Elenora Knopf PA conservation figure

Eleanora Frances Bliss Knopf

July 15, 1883 - January 21, 1974

Eleanora Frances Bliss Knopf, an only child, was born in Rosemont Pennsylvania. Eleanora attended the Florence Baldwin School, adjacent to Bryn Mawr College. After finishing school, she enrolled at Bryn Mawr in 1900, graduating in 1904 with a bachelor’s degree in chemistry and a master’s degree in geology. Still eager for knowledge, she earned her Ph.D. in geology from Bryn Mawr College in 1912.

Eleanora’s first career position was with the United States Geological Survey (USGS) as a geology aide in Washington D.C. In 1913, Eleanora announced, independently, in the American Museum of Natural History Bulletin her discovery of the mineral glaucophane in Pennsylvania.

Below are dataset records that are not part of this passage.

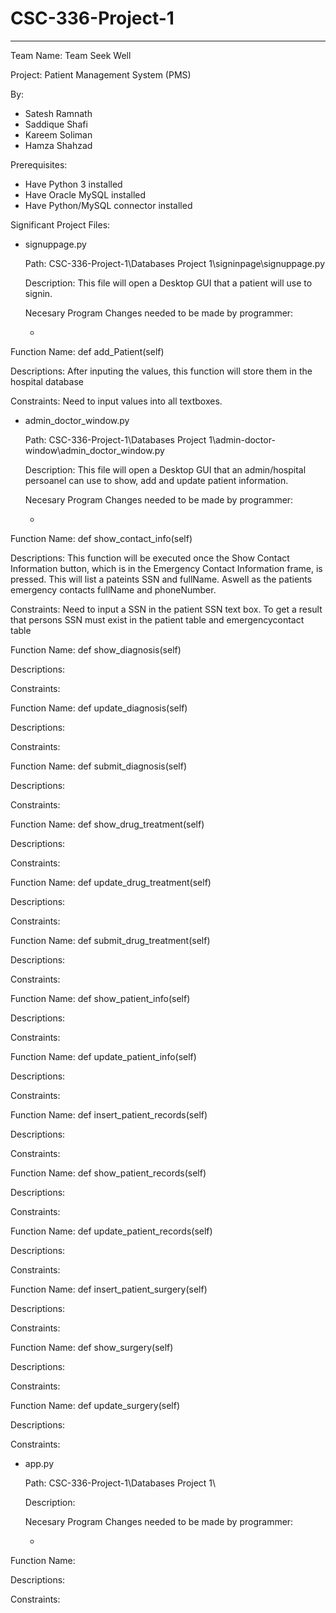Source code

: # CSC-336-Project-1
<hr></hr>

Team Name: Team Seek Well

Project: Patient Management System (PMS)

By:
* Satesh Ramnath
* Saddique Shafi
* Kareem Soliman
* Hamza Shahzad

Prerequisites:
* Have Python 3 installed
* Have Oracle MySQL installed
* Have Python/MySQL connector installed

Significant Project Files:
* signuppage.py

  Path: CSC-336-Project-1\Databases Project 1\signinpage\signuppage.py
  
  Description: This file will open a Desktop GUI that a patient will use to signin.
  
  Necesary Program Changes needed to be made by programmer:

  * 

Function Name: def add_Patient(self)

Descriptions: After inputing the values, this function will store them in the hospital database

Constraints: Need to input values into all textboxes.

* admin_doctor_window.py

  Path: CSC-336-Project-1\Databases Project 1\admin-doctor-window\admin_doctor_window.py
  
  Description: This file will open a Desktop GUI that an admin/hospital persoanel can use to show, add and update patient information.
  
  Necesary Program Changes needed to be made by programmer:

  * 

Function Name: def show_contact_info(self)

Descriptions: This function will be executed once the Show Contact Information button, which is in the Emergency Contact Information frame, is pressed. This will list a pateints SSN and fullName. Aswell as the patients emergency contacts fullName and phoneNumber.

Constraints: Need to input a SSN in the patient SSN text box. To get a result that persons SSN must exist in the patient table and emergencycontact table

Function Name: def show_diagnosis(self)

Descriptions: 

Constraints:

Function Name: def update_diagnosis(self)

Descriptions: 

Constraints:

Function Name: def submit_diagnosis(self)

Descriptions: 

Constraints:

Function Name: def show_drug_treatment(self)

Descriptions: 

Constraints:

Function Name: def update_drug_treatment(self)

Descriptions: 

Constraints:

Function Name: def submit_drug_treatment(self)

Descriptions: 

Constraints:

Function Name: def show_patient_info(self)

Descriptions: 

Constraints:

Function Name: def update_patient_info(self)

Descriptions: 

Constraints:

Function Name: def insert_patient_records(self)

Descriptions: 

Constraints:

Function Name: def show_patient_records(self)

Descriptions: 

Constraints:

Function Name: def update_patient_records(self)

Descriptions: 

Constraints:

Function Name: def insert_patient_surgery(self)

Descriptions: 

Constraints:

Function Name: def show_surgery(self)

Descriptions: 

Constraints:

Function Name: def update_surgery(self)

Descriptions: 

Constraints:

* app.py

  Path: CSC-336-Project-1\Databases Project 1\
  
  Description: 
  
  Necesary Program Changes needed to be made by programmer:

  * 

Function Name: 

Descriptions: 

Constraints:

This mineral had previously never been found east of the Pacific Coast in America. The USGS granted her a promotion to assistant geologist in 1917.

In 1920, Eleanora married Adolf Knopf, a co-worker at USGS. The couple moved to New Haven, where he became a professor at Yale University.

In 1925, she began a new USGS assignment, studying the Stissing Mountain region along the New York-Connecticut border that would require her attention for the rest of her career. This area proved difficult to examine due to thrust faults. In order to study this region, Knopf looked overseas for new methods of analysis. She chose the method of petrography (study of texture, grain orientation, and history of rocks) started by Bruno Sander of Innsbruck University. Knopf translated Sander’s work and used it for the next forty years in the United States. Knopf’s publication, Structural Petrology, was ensued by a succession of remarkable appointments in the Geological Society of America and the National Research Council.

Knopf and her husband moved in 1951 to Stanford University where she became a research associate in the geology department. She accompanied her husband on several studies in the Rocky Mountains until his death in 1966. Eleanora enjoyed a healthy life, until she passed away in January of 1974 in Menlo Park, California.